Large Language Models (LLMs) have grown increasingly capable in recent years across a wide variety of tasks. The leap forward has been astonishing—even for those who have built AI systems for years.
However, as enterprises begin to look beyond proof-of-concept demos and toward deploying LLM-powered applications on business-critical use cases, they’re learning that these models (often appropriately called “foundation models”) are truly foundations, rather than the entire house.
Building upon these foundations to create production-quality applications requires further development.
In this blog post, we walk through an anonymized real-world use case comparing a variety of state-of-the-art LLMs (GPT 4, GPT 3.5, and Llama 2) and techniques, ultimately showing that a simple DistilBERT model developed with Snorkel Flow outperforms GPT-4 by 34 points out-of-the-box and by 15 points even after advanced prompt engineering.
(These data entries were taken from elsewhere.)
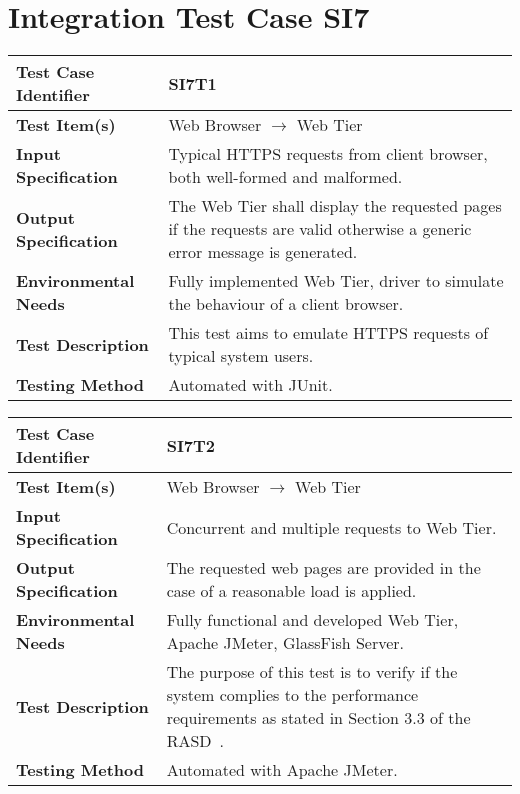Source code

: \newpage
\section{Integration Test Case SI7}

\begin{longtable}{p{} | p{}}
\hline
\textbf{Test Case Identifier} & SI7T1\\
\hline
\textbf{Test Item(s)} & Web Browser $\rightarrow$ Web Tier \\
\hline
\textbf{Input Specification} & Typical HTTPS requests from client browser, both well-formed and malformed. \\
\hline
\textbf{Output Specification} & The Web Tier shall display the requested pages if the requests are valid otherwise a generic error message is generated. \\
\hline
\textbf{Environmental Needs} & Fully implemented Web Tier, driver to simulate the behaviour of a client browser. \\
\hline
\textbf{Test Description} & This test aims to emulate HTTPS requests of typical system users. \\
\hline
\textbf{Testing Method} & Automated with JUnit. \\
\hline
\end{longtable}

\begin{longtable}{p{} | p{}}
\hline
\textbf{Test Case Identifier} & SI7T2\\
\hline
\textbf{Test Item(s)} & Web Browser $\rightarrow$ Web Tier \\
\hline
\textbf{Input Specification} & Concurrent and multiple requests to Web Tier. \\
\hline
\textbf{Output Specification} & The requested web pages are provided in the case of a reasonable load is applied. \\
\hline
\textbf{Environmental Needs} & Fully functional and developed Web Tier, Apache JMeter, GlassFish Server. \\
\hline
\textbf{Test Description} & The purpose of this test is to verify if the system complies to the performance requirements as stated in Section 3.3 of the RASD~\cite{rasd}. \\
\hline
\textbf{Testing Method} & Automated with Apache JMeter. \\
\hline
\end{longtable}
The task: extracting attributes from product descriptions
Our customer sells products through an online platform and wants to make it easier for their customers to understand what “resistances” available products have—for example, odor-resistance or burn-resistance. The catalog owner wants to automatically extract these attributes from unstructured product descriptions uploaded by vendors and use them to facilitate search, personalized recommendations, and other customer experiences.
In this blog post, we’ll look specifically at the task of extracting “product resistances” for rugs. The presence of these “resistances” can be advertised in a large variety of ways, making this a challenging NLP problem.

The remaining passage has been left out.